Dans mon livre je produis de nombreux éléments qui montrent un lien indéniable qui n'a rien à envier à celui des notes que vous évoquez. J'ajoute que cet effet a pu être constaté indépendamment de la question des notes. Là dessus on a des dizaines d'études que vous retrouverez dans le livre.

 

Pour résumer, je dirais que la relation affective entre professeur et élèves, se sentir en sécurité affective pour l'élève, va expliquer 10% de sa réussite dans la matière enseignée. Cela s'explique par la motivation et l'implication du jeune.

 

Mais l'effet va au delà de la motivation dans la matière du professeur. Il y a un effet sur le comportement dans l'établissement. Ca touche à quelque chose de plus profond. L'enseignant c'est une figure adulte qui compte dans la vie de l'élève et pas seulement en classe.

 

Pour nommer cette relation vous parlez "d'amour compassionnelle". Comment la définir et quelles limites lui donner ?

 

Dans le livre j'explique que quand on se pose la question des limites c'est un indice qu'on conçoit encore mal le type de lien affectif dont il est question. Ce n'est certainement pas devenir copain avec l'élève.

 

L'amour compassionnel est une relation asymétrique de responsabilité de l'adulte envers l'enfant. Cette responsabilité implique un intérêt pour l'enfant et une grande attention. Cela coûte de l'énergie et fait que l'enseignant est personnellement affecté émotionnellement par la réussite ou l'échec de l'élève.

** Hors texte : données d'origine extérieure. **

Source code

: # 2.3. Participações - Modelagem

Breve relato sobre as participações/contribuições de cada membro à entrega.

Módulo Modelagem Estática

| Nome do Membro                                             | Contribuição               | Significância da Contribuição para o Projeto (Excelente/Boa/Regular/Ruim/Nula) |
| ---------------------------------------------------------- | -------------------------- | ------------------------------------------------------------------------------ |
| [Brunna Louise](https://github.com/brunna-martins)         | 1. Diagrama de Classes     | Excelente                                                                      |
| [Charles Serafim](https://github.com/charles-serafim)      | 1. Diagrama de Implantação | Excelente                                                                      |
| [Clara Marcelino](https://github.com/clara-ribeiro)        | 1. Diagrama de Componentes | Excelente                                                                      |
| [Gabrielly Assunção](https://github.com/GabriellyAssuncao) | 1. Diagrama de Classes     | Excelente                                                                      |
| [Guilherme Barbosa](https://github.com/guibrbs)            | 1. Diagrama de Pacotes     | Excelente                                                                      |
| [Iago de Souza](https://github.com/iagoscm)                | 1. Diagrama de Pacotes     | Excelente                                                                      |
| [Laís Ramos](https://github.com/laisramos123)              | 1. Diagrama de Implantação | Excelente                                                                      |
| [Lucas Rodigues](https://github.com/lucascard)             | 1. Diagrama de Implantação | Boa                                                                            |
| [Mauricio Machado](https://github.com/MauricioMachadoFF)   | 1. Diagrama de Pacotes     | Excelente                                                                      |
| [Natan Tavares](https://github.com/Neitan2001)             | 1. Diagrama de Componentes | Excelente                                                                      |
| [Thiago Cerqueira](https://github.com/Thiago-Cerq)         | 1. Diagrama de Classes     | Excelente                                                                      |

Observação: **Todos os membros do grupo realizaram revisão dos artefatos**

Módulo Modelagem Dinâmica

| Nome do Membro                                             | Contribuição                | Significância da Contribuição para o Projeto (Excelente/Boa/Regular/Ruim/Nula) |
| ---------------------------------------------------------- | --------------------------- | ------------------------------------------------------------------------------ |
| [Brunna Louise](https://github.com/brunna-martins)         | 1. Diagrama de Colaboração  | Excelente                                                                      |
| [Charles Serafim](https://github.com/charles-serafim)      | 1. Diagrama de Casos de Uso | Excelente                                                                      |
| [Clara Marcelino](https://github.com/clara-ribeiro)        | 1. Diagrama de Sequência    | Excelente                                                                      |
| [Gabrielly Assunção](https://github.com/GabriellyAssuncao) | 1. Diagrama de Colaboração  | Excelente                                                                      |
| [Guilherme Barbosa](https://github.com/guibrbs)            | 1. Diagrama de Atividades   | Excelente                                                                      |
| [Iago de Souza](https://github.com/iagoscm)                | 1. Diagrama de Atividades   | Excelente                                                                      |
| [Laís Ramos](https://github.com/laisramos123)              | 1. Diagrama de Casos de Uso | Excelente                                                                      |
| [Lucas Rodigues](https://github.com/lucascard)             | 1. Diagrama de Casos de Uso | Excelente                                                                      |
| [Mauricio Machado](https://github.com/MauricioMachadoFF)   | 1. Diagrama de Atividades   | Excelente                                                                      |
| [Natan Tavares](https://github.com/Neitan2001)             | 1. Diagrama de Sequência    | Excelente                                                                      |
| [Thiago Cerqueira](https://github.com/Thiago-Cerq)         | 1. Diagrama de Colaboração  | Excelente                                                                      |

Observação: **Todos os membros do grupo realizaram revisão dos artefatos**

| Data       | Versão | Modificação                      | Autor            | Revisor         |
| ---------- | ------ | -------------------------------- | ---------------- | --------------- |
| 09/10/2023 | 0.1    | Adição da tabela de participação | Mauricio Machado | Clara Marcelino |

Mais il sait qu'il n'a pas à attendre grand chose en retour.

 

C'est une relation qui n'a pas besoin de limites car par définition elle est attentive à l'autonomie de l'élève. C'es le contraire du copinage, de l'intrusion ou de la relation amoureuse.

 

La question c'est comment exprimer cet engagement affectif. Ca n'implique pas le tutoiement. Mais ça impose un engagement comportemental pour le professeur.

 

En France ce type de relation est tabou. N'est-ce pas parce que c'est dangereux pour le professeur et l'élève ?

 

C'est une relation de responsabilité envers l'autre. C'est plutôt l'inverse de cette relation qui est dangereux.  Dans le livre j'explique que le tabou n'est pas lié à un danger. Il a à voir avec l'histoire de l'école française, avec la manière dont on forme les professeurs en mettant l'accent sur l'instruction.

 

Mais en réalité, le mot seul est tabou. Ce type de relation existe très largement. Les enseignants sont très impliqués affectivement en fait.  On observe bien dans l'école française que quand ils font face à des élèves en difficulté les enseignants réorganisent le contexte d'apprentissage pour donner plus d'importance à l'aspect relationnel.

 

D'autre part si on reconnaissait l'importance de la relation affective entre professeur et élèves, cela aurait des conséquences que l'institution scolaire préfère ne pas affronter. Par exemple cela impliquerait de réfléchir au nombre d'élèves par classe.

 

Quels gestes professionnels participent de la construction de cette relation compassionnelle avec l'élève ?

 

Ce sont des choses simples. Des marques d'attention souvent non verbales. Les élèves y sont sensibles même quand ils n'en sont pas conscients. Le ton pris pour échanger ou répondre aux questions de l'élève par exemple. La joie exprimée pour sa réussite. Des attentions en dehors de la classe. Des gestes qui montrent que l'enseignant est affecté par sa relation avec l'élève. Ca peut être de la joie, de l'enthousiasme ou même de la colère du moment que ça montre l'implication du professeur dans la relation avec l'élève. Plus globalement, c'est tout ce qui montre que le professeur est investi comme individu, et pas seulement comme professionnel.

 

Il y a aussi des pratiques pédagogiques favorables à cette relation ?

 

La pédagogie n'est pas ma discipline et je ne fais qu'évoquer des travaux là dessus dans le livre. Ce sont des pratiques qui permettent d'être plus en contact avec les élèves et de montrer son intérêt pour eux. Par exemple le travail ne petit groupe ou les activités coopératives.

 

Certaines études montrent que les marques affectives peuvent avoir un impact plus fort sur les apprentissages que les pratiques pédagogiques. Le pédagogique n'est pas le problème.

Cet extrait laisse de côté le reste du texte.